Now decisions will be made using “decide and provide” criteria.   This method takes a preferred vision and provides a way to work towards that, while also accommodating the uncertainty of the future.

The new method will help the council achieve its goals, including cutting the number of car journeys in the county by more than half by 2040.

The Council’s Local Transport and Connectivity Plan was adopted earlier this year. Its ambition is to create a net zero transport system by 2040, improving health and wellbeing, tackling the climate emergency, reducing private vehicle use and prioritising walking, cycling and the use of public transport.

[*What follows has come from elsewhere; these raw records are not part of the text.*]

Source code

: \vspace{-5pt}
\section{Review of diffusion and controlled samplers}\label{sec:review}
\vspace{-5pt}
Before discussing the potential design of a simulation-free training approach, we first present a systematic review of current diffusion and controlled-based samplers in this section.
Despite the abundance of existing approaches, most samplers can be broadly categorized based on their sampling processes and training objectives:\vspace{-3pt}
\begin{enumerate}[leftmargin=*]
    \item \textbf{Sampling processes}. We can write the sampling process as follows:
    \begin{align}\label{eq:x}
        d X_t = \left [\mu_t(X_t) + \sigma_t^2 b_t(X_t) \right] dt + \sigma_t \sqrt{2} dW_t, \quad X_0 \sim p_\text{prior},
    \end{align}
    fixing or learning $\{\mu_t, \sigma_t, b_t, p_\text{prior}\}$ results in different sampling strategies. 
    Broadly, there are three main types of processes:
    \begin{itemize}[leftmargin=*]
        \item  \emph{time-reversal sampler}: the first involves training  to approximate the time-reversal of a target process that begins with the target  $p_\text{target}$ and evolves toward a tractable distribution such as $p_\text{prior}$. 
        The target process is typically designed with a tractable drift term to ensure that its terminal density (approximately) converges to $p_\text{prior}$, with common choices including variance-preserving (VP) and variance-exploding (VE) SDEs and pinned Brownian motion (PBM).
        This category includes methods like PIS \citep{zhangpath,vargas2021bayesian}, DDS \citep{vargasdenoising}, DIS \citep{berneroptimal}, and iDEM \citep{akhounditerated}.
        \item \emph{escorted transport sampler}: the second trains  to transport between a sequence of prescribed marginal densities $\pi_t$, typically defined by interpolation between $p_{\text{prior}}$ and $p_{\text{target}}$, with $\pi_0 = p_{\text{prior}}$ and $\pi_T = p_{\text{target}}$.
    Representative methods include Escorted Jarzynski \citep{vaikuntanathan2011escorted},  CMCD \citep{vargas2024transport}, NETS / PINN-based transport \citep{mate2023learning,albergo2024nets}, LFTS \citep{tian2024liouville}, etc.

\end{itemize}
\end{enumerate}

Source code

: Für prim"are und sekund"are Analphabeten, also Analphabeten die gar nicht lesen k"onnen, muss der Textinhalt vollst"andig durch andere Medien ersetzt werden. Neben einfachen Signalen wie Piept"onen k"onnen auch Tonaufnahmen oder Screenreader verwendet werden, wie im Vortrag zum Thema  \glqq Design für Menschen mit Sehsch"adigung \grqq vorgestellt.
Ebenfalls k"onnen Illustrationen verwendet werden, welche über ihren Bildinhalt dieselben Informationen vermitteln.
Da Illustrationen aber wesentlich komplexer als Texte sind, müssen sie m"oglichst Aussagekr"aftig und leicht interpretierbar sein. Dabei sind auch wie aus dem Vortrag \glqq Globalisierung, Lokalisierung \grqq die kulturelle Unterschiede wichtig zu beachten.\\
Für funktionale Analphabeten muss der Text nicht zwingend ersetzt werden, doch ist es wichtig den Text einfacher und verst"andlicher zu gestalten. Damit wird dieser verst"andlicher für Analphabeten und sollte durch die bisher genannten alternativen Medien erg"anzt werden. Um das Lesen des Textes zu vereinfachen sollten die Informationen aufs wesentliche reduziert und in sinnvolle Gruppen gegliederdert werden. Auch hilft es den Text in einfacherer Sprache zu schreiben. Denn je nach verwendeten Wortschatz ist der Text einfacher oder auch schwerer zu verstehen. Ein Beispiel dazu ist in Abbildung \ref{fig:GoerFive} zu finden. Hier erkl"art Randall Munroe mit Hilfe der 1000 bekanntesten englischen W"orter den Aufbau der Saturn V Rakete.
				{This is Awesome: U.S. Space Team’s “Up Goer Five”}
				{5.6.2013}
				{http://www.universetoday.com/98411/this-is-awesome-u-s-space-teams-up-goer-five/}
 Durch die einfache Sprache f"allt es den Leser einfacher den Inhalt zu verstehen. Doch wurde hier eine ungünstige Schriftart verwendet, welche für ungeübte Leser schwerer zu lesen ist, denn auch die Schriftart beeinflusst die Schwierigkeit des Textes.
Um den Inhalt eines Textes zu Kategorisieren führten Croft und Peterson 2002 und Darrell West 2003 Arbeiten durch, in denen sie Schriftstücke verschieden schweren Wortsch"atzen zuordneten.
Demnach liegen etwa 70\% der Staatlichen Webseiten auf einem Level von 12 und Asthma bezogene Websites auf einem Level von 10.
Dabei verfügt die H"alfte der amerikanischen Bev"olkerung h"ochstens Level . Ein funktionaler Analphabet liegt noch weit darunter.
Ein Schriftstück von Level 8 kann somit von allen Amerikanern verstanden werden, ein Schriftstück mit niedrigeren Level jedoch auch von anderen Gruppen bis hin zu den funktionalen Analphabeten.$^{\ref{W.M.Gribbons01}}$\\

Councillor Duncan Enright, Oxfordshire County Council’s Cabinet Member for Travel and Development Strategy, said: “This document signals a change in attitude to the issue of travel in the county. It shows where our priorities lie and will help support the aims of the LTCP.

“Replacing the ‘predict and provide’ model means we will stop using past traffic trends to determine the future need for infrastructure, as this maintains the status quo by perpetuating dependence on cars.

“This is believed to be one of the first, if not the first, instance of a local highway authority expressly requiring new developments to do this, putting Oxfordshire County Council at the forefront of advancing transport planning practice.”

For developers the change will mean that where they believe their schemes will lead to an increase in private cars, which the network cannot cope with, they must first consider providing high quality, sustainable and active travel arrangements before identifying changes to infrastructure, such as junctions, to deal with additional traffic.

The Local Transport and Connectivity Plan is a wide-ranging document with 54 policies.  It looks at ways of reducing the need to travel and discouraging unnecessary individual private vehicle use through making walking, cycling, public and shared transport the natural first choice.